Les Présidents Trump, Macron et la Syrie

Maria Rodriguez-McKey

Les Etats n’ont pas d’amis, ils n’ont que des intérêts.― Charles de Gaulle

Les Présidents d’un Etat s’adapte à la situation géographique et politique internationale sans oublier son passé à travers l’histoire du monde.

Notre Président actuel entrerait dans la catégorie des « touche à tout », ce qui a certains inconvénients car   conserver la tête froide en voulant s’impliquer ici et là n’est pas donné à tous.

Notre actuel Président a reçu le Président Putin à Versailles , alors serait-il plus royaliste que le roi? Il a invité le Président Trump au célébrations du 14 juillet.

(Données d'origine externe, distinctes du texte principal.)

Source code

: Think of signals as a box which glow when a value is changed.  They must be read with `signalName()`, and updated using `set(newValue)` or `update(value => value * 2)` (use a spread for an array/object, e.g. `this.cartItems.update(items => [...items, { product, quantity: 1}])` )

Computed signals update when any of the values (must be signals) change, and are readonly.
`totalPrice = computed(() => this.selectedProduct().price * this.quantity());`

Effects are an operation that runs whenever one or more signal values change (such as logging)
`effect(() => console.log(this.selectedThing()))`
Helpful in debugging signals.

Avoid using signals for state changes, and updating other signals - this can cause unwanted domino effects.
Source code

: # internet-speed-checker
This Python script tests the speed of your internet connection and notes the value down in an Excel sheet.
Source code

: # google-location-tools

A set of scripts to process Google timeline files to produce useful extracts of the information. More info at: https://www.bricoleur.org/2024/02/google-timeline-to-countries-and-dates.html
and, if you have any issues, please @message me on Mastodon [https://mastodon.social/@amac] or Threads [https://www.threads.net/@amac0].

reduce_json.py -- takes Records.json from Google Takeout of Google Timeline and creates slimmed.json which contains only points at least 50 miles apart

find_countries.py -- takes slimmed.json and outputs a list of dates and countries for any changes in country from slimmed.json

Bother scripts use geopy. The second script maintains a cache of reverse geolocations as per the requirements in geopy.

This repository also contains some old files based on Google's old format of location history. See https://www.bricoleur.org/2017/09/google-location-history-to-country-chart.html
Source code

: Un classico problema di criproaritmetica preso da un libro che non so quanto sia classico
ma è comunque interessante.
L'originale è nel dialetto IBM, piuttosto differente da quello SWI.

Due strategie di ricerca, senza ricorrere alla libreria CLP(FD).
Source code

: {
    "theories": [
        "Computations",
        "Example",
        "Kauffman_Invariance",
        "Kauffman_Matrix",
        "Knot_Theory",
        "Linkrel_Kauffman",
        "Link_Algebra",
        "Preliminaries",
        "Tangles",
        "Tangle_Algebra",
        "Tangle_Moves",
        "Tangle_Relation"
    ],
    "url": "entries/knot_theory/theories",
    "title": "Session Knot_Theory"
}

Trump a tellement apprécié qu’il voudrait même organiser un défile militaire pour le prochain 4 juillet mais il a du mal à convaincre car le 4 juillet est réservé aux civils avec, certes, des feux d’artifice dans certaines villes.

Trump aime l’or aussi, comme le prouve son appartement dans son bâtiment « Trump Tower à Manhattan. Mais ce n’est pas Versailles.

Apparent, notre Président et Trump partagent aussi la même vision sur la Syrie, le français allant jusqu’à proposer que Bachar eAl-Assad soit jugé par la Cour Pénale Internationale ( Voir l’article sur la question). Même Hollande et Fabius auraient préféré avoir Trump on face pour se débarrasser d’Assad car à l’époque, les russes n’étaient pas présents. Le problème, avec cette possibilité serait que l’on se trouve avec un vide de pouvoir, comme l’Irak et la Libye.  La Russie a promis de riposter aux attaques du couple USA-France. Espérons que cela restera de l’ordre du symbole.

De partout l’on a critiqué, et avec raison, Trump. Mais après tout il s’avère utile pour les ambitions du Présidant français dans la région.  Car le but de la France est d’être assise à la table des négociations quand la guerre se sera terminée.  Comme après la fin de la première guerre mondiale où avec la Grande Bretagne elle a récupéré la Syrie et le Liban. Cette fois ci, il  ne sont pas que deux. Outre les Etats-Unis et la Russie, il y a l’Iran, la Turquie et très probablement les Kurdes, qui font du lobbying dans la capitale américaine.

Cette volonté de la France me rappelle un autre élément en commun entre le Président Trump et le Président Macron.  Le président français a proposé ses bons offices de médiateur entre le gouvernement turque et les kurdes de Syrie. Fin de non recevoir de la part du président Erdogan, donc échec pour Macron. Quant à Trump, il a dit, il y a environs une semaine, qu’il ferait revenir les troupes américaines de Syrie, ce qui était une erreur car les Etats-Unis, quoique on pense de Trump, a tout intérêt d’y rester en vue de la table des négociations. D’ailleurs, il y a quelques mois le ministres des Affaires Etrangères russe a dit que les américains le lui avaient promis. Vous voyez donc que chacun essaye de rattraper le coup et renforcer sa place.

De Gaulle avait parfaitement raison. Après il est question de ne pas se tromper d’ennemi, comme Hollande et Fabius qui ne voulaient pas bombarder l’Etat Islamique en Syrie. Or, il a fallu les attentats horribles de Paris pour qu’ils changent d’avis. Il faut bien comprendre qu’il est dans l’intérêt de tous de ne pas créer un vide de pouvoir en Syrie, en d’autres mots, une démocratie à la force des armes est-elle souhaitable? Après le 11 septembre il ne fallait surtout pas créer ces vides qui facilitent la création des Al Qaïda, Etat Islamique et d’autres.